• [WHAT IS EXPECTED]
Only the lines of the listing below that run from the line with "1. Rebus lagi" through the line with "This SIP addresses" are to be set down, word for word. Pictures stay out.

***

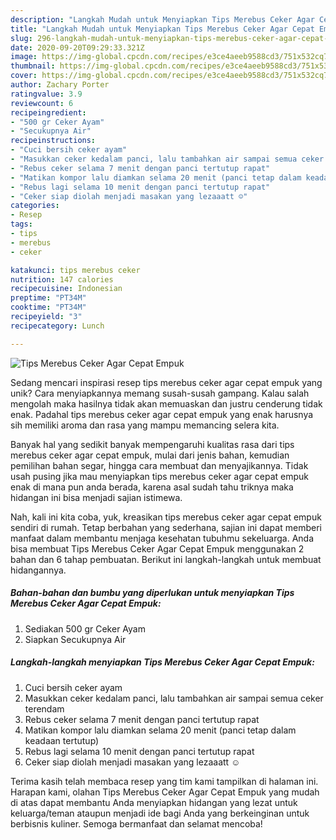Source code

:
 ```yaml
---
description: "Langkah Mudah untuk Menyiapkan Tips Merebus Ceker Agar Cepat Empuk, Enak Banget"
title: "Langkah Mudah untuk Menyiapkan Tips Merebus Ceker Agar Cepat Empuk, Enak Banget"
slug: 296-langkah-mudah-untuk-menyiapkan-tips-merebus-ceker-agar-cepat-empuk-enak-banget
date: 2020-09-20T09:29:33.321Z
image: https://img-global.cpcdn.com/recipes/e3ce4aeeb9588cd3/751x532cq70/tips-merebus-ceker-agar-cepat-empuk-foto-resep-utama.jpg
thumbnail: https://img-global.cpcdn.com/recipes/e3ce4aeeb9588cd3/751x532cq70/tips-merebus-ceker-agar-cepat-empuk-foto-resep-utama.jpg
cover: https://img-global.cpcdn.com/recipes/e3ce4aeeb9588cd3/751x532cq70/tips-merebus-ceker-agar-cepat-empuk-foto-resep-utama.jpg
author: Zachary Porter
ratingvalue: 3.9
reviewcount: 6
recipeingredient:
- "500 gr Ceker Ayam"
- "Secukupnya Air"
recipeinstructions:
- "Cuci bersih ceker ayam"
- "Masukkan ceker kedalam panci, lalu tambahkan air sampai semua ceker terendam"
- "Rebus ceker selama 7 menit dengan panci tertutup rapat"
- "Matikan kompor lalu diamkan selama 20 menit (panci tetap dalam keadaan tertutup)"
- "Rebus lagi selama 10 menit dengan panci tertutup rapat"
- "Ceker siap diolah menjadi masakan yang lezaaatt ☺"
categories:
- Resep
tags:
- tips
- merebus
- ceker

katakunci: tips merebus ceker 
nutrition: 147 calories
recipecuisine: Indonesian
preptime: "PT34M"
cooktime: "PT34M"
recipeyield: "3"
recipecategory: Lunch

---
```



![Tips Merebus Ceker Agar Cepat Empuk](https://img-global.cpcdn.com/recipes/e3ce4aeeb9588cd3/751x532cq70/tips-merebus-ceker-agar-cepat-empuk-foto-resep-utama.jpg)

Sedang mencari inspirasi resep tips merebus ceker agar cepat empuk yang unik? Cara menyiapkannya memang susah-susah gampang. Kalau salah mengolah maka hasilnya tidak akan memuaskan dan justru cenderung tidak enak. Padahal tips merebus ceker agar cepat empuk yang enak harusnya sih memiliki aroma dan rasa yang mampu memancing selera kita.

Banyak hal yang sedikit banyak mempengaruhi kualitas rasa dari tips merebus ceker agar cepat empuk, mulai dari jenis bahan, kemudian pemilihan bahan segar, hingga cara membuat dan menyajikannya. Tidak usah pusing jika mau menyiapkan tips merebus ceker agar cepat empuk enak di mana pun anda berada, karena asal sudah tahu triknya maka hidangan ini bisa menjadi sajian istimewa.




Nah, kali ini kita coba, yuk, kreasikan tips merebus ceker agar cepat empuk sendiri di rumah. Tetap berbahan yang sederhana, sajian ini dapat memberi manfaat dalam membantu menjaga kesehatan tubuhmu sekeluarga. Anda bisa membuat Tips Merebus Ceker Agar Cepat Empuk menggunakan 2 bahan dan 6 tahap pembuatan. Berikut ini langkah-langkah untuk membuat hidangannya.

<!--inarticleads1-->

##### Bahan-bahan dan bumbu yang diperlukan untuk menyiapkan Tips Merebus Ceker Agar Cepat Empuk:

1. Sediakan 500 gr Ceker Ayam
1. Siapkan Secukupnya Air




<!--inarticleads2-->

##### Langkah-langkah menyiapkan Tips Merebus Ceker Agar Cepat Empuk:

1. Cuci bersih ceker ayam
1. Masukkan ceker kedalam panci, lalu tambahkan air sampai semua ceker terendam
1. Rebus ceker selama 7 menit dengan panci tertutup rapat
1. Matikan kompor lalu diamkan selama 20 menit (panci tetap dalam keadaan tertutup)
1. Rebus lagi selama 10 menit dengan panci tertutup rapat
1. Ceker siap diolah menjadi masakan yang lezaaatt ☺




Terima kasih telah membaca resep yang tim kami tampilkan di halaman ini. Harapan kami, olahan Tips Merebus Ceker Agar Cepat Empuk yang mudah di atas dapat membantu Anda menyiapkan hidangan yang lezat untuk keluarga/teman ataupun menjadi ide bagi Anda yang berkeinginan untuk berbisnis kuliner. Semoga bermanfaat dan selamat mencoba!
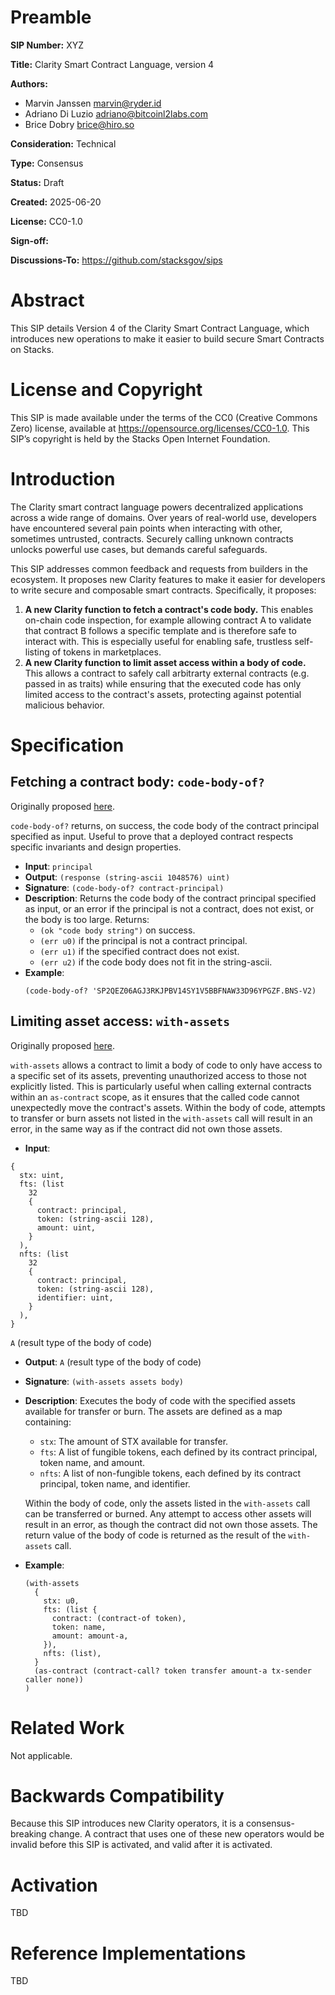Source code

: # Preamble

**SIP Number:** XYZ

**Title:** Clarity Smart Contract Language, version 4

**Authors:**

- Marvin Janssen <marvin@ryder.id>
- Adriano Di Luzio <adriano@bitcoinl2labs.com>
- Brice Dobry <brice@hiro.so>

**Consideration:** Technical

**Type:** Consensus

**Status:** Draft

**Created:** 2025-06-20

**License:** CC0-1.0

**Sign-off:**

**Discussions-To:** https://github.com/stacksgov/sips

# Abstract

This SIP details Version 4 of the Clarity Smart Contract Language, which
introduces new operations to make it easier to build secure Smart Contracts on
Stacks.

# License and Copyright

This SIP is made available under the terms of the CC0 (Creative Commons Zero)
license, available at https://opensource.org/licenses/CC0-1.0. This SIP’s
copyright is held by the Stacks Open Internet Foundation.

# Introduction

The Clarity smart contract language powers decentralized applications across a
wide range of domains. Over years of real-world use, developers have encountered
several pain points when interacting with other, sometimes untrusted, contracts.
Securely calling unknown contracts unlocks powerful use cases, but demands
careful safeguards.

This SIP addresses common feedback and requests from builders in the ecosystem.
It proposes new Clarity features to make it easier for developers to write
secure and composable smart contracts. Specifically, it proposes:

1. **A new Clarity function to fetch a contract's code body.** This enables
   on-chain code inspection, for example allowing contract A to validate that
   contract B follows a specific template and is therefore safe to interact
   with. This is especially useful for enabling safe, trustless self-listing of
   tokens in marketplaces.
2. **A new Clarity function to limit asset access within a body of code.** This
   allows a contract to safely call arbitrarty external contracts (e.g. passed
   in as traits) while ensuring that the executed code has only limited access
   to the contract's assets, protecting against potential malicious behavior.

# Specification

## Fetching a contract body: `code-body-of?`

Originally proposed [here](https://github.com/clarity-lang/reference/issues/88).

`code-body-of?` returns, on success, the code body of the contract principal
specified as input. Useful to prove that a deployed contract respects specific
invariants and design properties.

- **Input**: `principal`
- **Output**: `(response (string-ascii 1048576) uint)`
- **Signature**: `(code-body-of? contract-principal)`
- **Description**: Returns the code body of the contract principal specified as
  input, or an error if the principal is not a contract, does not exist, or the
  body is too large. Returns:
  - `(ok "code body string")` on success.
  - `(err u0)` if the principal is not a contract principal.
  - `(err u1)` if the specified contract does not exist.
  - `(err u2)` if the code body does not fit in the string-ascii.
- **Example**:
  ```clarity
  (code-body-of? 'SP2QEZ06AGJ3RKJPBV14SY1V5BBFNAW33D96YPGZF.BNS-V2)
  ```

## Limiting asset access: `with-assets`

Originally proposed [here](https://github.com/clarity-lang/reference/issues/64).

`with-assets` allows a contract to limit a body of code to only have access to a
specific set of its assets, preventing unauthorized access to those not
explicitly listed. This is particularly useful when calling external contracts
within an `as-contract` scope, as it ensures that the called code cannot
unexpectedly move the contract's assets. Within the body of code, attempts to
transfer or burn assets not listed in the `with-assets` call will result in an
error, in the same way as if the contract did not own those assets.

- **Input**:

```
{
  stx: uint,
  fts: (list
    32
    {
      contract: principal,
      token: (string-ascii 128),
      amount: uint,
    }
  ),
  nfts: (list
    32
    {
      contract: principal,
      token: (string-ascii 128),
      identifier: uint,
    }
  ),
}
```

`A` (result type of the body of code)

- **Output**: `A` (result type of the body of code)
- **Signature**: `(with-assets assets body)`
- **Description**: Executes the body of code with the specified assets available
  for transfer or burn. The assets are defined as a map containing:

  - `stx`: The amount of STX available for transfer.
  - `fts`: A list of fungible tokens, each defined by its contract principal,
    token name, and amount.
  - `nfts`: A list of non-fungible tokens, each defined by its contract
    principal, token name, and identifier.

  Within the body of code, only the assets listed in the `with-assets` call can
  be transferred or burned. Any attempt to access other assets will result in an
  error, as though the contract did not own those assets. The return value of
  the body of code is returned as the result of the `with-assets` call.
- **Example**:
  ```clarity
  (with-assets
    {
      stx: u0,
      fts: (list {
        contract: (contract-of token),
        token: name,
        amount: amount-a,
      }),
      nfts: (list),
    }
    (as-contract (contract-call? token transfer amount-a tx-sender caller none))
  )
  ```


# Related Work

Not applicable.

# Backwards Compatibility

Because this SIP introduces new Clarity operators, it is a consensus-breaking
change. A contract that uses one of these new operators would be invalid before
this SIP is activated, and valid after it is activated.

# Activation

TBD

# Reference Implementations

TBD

***

• [TASK ANSWER]
1. Rebus lagi selama 10 menit dengan panci tertutup rapat
1. Ceker siap diolah menjadi masakan yang lezaaatt ☺




Terima kasih telah membaca resep yang tim kami tampilkan di halaman ini. Harapan kami, olahan Tips Merebus Ceker Agar Cepat Empuk yang mudah di atas dapat membantu Anda menyiapkan hidangan yang lezat untuk keluarga/teman ataupun menjadi ide bagi Anda yang berkeinginan untuk berbisnis kuliner. Semoga bermanfaat dan selamat mencoba!
Source code

: # Preamble

**SIP Number:** XYZ

**Title:** Clarity Smart Contract Language, version 4

**Authors:**

- Marvin Janssen <marvin@ryder.id>
- Adriano Di Luzio <adriano@bitcoinl2labs.com>
- Brice Dobry <brice@hiro.so>

**Consideration:** Technical

**Type:** Consensus

**Status:** Draft

**Created:** 2025-06-20

**License:** CC0-1.0

**Sign-off:**

**Discussions-To:** https://github.com/stacksgov/sips

# Abstract

This SIP details Version 4 of the Clarity Smart Contract Language, which
introduces new operations to make it easier to build secure Smart Contracts on
Stacks.

# License and Copyright

This SIP is made available under the terms of the CC0 (Creative Commons Zero)
license, available at https://opensource.org/licenses/CC0-1.0. This SIP’s
copyright is held by the Stacks Open Internet Foundation.

# Introduction

The Clarity smart contract language powers decentralized applications across a
wide range of domains. Over years of real-world use, developers have encountered
several pain points when interacting with other, sometimes untrusted, contracts.
Securely calling unknown contracts unlocks powerful use cases, but demands
careful safeguards.

This SIP addresses common feedback and requests from builders in the ecosystem.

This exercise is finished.